● Information provided

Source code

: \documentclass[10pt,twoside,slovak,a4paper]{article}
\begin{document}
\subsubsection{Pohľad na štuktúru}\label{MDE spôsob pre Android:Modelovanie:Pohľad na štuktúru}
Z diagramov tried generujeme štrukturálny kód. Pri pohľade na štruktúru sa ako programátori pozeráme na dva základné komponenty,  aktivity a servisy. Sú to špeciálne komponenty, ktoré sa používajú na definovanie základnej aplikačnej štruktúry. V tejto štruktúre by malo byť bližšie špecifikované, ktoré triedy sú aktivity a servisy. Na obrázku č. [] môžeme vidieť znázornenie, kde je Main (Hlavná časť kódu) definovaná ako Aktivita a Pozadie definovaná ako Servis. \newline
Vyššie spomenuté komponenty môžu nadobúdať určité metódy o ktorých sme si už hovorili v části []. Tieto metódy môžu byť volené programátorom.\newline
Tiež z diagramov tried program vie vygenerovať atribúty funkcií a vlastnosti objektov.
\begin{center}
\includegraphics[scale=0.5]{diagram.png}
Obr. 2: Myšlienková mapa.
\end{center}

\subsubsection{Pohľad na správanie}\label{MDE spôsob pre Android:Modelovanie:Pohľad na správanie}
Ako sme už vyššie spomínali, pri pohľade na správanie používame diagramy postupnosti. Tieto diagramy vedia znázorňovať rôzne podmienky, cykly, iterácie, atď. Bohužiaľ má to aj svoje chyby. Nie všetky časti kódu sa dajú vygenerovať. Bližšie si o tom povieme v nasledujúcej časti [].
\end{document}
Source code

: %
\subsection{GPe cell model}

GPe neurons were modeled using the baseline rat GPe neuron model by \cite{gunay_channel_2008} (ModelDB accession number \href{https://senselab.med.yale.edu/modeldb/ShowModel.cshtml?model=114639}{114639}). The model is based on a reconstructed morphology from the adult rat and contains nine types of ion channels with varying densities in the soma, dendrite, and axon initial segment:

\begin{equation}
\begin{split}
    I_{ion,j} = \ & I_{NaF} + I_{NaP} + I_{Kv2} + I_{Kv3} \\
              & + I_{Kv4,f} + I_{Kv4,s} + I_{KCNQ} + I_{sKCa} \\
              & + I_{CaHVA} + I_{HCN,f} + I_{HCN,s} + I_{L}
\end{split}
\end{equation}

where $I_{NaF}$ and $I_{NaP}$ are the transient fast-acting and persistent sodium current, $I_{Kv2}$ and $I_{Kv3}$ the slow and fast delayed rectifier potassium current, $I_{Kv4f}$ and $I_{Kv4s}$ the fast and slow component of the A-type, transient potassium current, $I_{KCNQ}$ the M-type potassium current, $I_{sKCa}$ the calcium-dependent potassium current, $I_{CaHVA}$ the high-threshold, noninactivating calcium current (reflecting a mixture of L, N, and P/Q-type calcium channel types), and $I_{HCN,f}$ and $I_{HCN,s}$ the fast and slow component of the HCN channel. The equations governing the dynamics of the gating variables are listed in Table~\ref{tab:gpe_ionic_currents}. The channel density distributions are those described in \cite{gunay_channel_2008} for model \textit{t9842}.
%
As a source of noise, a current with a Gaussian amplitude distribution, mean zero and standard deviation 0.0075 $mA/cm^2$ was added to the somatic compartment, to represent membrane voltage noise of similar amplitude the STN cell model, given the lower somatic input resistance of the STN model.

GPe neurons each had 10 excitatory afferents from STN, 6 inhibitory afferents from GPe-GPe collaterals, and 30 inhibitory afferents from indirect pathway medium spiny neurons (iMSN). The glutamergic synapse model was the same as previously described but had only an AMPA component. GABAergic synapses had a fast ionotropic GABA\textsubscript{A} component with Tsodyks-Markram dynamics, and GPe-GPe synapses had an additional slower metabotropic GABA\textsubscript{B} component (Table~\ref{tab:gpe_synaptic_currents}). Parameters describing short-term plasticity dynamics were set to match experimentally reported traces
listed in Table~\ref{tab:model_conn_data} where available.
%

● Assigned task
Retype exactly, and only, the lines above from the one where "As a source" occurs up to and including the one where "GPe neurons each" occurs.

● Final answer
As a source of noise, a current with a Gaussian amplitude distribution, mean zero and standard deviation 0.0075 $mA/cm^2$ was added to the somatic compartment, to represent membrane voltage noise of similar amplitude the STN cell model, given the lower somatic input resistance of the STN model.

GPe neurons each had 10 excitatory afferents from STN, 6 inhibitory afferents from GPe-GPe collaterals, and 30 inhibitory afferents from indirect pathway medium spiny neurons (iMSN). The glutamergic synapse model was the same as previously described but had only an AMPA component. GABAergic synapses had a fast ionotropic GABA\textsubscript{A} component with Tsodyks-Markram dynamics, and GPe-GPe synapses had an additional slower metabotropic GABA\textsubscript{B} component (Table~\ref{tab:gpe_synaptic_currents}). Parameters describing short-term plasticity dynamics were set to match experimentally reported traces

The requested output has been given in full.